Hackers Breached San Francisco’s Transit System and Demanded a Ransom

The Great Train Robbery, cybercrime style.


The computer system that serves San Francisco’s Muni was hacked late last week, giving locals tens of thousands of free rides on the nation’s seventh-largest transit system. The ransom, according to correspondence between the San Francisco Examiner and the email address displayed on Muni employees’ hacked computer screens, was 100 Bitcoin, or about $74,000.

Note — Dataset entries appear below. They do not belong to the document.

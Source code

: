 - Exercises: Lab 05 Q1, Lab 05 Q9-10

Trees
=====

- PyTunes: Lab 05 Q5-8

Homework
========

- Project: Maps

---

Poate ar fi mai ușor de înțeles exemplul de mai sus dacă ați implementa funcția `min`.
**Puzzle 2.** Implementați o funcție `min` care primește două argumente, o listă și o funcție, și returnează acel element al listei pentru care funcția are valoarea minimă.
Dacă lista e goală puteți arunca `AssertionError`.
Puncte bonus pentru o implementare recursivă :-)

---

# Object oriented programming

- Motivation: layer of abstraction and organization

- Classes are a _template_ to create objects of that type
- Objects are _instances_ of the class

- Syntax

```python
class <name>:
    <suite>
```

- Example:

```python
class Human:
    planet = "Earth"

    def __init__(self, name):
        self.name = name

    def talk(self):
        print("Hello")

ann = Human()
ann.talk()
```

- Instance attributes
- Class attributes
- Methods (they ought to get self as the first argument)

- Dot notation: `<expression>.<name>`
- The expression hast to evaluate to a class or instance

By Sunday, station ticket machines were up and running again, but the hackers indicated to Hoodline, a local news site, that they had compromised more than 2,000 computers in the Muni network in addition to agencywide functions like payroll, email, and real-time bus locations. To cope, the transit agency was assigning routes to bus drivers via handwritten notes on bulletin boards, the Examiner reported. It doesn’t appear to have paid the ransom, though $73,000 is a pittance relative to the potential damage.

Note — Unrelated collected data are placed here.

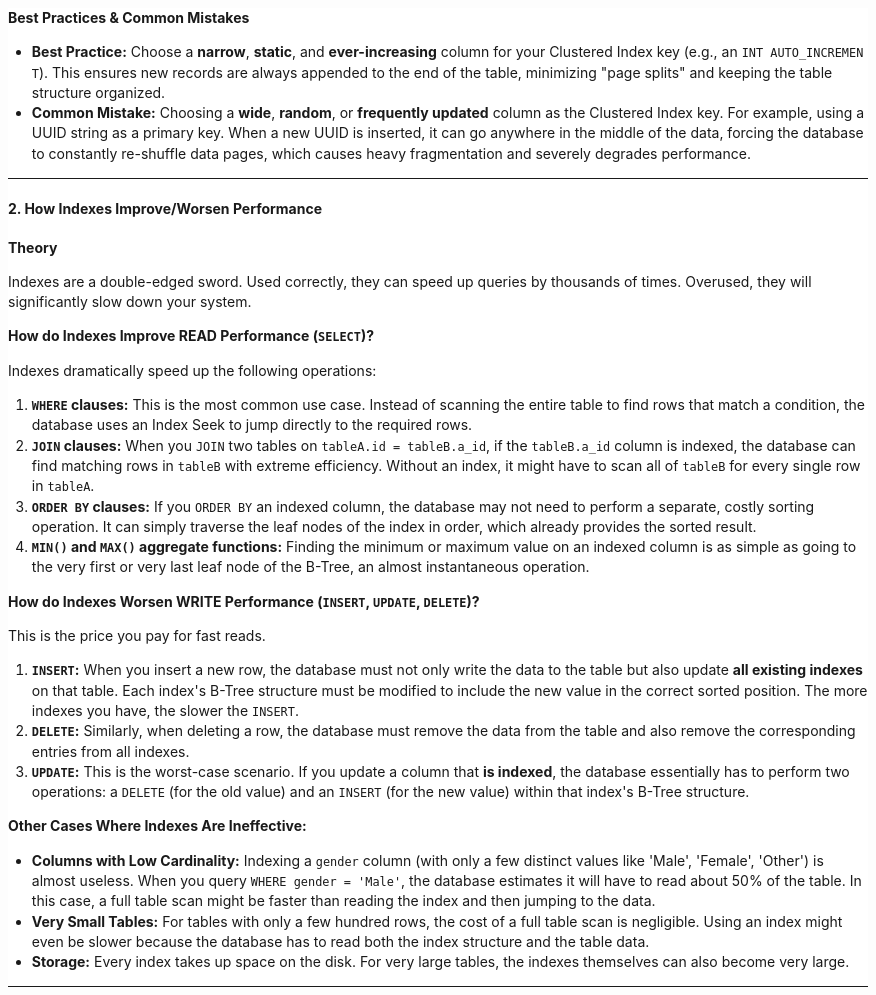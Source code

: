 
**Best Practices & Common Mistakes**

*   **Best Practice:** Choose a **narrow**, **static**, and **ever-increasing** column for your Clustered Index key (e.g., an `INT AUTO_INCREMENT`). This ensures new records are always appended to the end of the table, minimizing "page splits" and keeping the table structure organized.
*   **Common Mistake:** Choosing a **wide**, **random**, or **frequently updated** column as the Clustered Index key. For example, using a UUID string as a primary key. When a new UUID is inserted, it can go anywhere in the middle of the data, forcing the database to constantly re-shuffle data pages, which causes heavy fragmentation and severely degrades performance.

---

#### **2. How Indexes Improve/Worsen Performance**

**Theory**

Indexes are a double-edged sword. Used correctly, they can speed up queries by thousands of times. Overused, they will significantly slow down your system.

**How do Indexes Improve READ Performance (`SELECT`)?**

Indexes dramatically speed up the following operations:
1.  **`WHERE` clauses:** This is the most common use case. Instead of scanning the entire table to find rows that match a condition, the database uses an Index Seek to jump directly to the required rows.
2.  **`JOIN` clauses:** When you `JOIN` two tables on `tableA.id = tableB.a_id`, if the `tableB.a_id` column is indexed, the database can find matching rows in `tableB` with extreme efficiency. Without an index, it might have to scan all of `tableB` for every single row in `tableA`.
3.  **`ORDER BY` clauses:** If you `ORDER BY` an indexed column, the database may not need to perform a separate, costly sorting operation. It can simply traverse the leaf nodes of the index in order, which already provides the sorted result.
4.  **`MIN()` and `MAX()` aggregate functions:** Finding the minimum or maximum value on an indexed column is as simple as going to the very first or very last leaf node of the B-Tree, an almost instantaneous operation.

**How do Indexes Worsen WRITE Performance (`INSERT`, `UPDATE`, `DELETE`)?**

This is the price you pay for fast reads.
1.  **`INSERT`:** When you insert a new row, the database must not only write the data to the table but also update **all existing indexes** on that table. Each index's B-Tree structure must be modified to include the new value in the correct sorted position. The more indexes you have, the slower the `INSERT`.
2.  **`DELETE`:** Similarly, when deleting a row, the database must remove the data from the table and also remove the corresponding entries from all indexes.
3.  **`UPDATE`:** This is the worst-case scenario. If you update a column that **is indexed**, the database essentially has to perform two operations: a `DELETE` (for the old value) and an `INSERT` (for the new value) within that index's B-Tree structure.

**Other Cases Where Indexes Are Ineffective:**

*   **Columns with Low Cardinality:** Indexing a `gender` column (with only a few distinct values like 'Male', 'Female', 'Other') is almost useless. When you query `WHERE gender = 'Male'`, the database estimates it will have to read about 50% of the table. In this case, a full table scan might be faster than reading the index and then jumping to the data.
*   **Very Small Tables:** For tables with only a few hundred rows, the cost of a full table scan is negligible. Using an index might even be slower because the database has to read both the index structure and the table data.
*   **Storage:** Every index takes up space on the disk. For very large tables, the indexes themselves can also become very large.

---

The ransomware at work appears to be HDD Cryptor, also known as Mamba, which blocks access to compromised computers entirely. Its rapid takeover of Muni demonstrates—again—the extensive vulnerabilities of networked devices and “smart” infrastructure.

I emailed the address claiming responsibility for the hack and received in response the claim that if Muni does not “fix it correctly,” the hacker will publish databases and documents including contracts, employee data, and “LLD plans.”*

The breakdown in San Francisco began on Friday, when ticket machines began displaying “out of service” messages, and station agents found the message “You hacked” on their own computers.

A Muni spokesman confirmed the hack to a local TV station on Friday night. Stations were unable to read passengers’ payment cards, and the agency opened its fare gates late on Friday and Saturday to minimize customer impact, according to a spokesman. Service ran without serious interruption.

It’s not the first time a transit network has been hacked. In 2008, a teenager in Lodz, Poland, hacked the city’s tram system, derailing four vehicles. Also that year, three hackers drew up a document detailing how to sabotage and exploit the Massachusetts Bay Transit Authority, which runs buses and trains in the Boston area. Security consultants have previously demonstrated the weaknesses of Muni and PATH, the New York–New Jersey subway system.

Transit hacks have been mostly benign, so far. But smart infrastructure is expanding faster than its security. Traffic lights, for example, are considered a major weakness. In 2014, researchers from the University of Michigan manipulated more than 1,000 traffic lights with a laptop and a wireless radio. The head of security research at Sophos, a global IT firm, has shown how easy it is to hack internet-enabled surveillance cameras. Cars have been hacked; so have roads. Smart meters, which have also been hacked, have opened up thousands of points of access to the electrical grid.

There could be worse outcomes than a few thousand free tram rides.

*Update, Nov. 28, 2016, 3:30 p.m. EST: This post has been updated to reflect new information.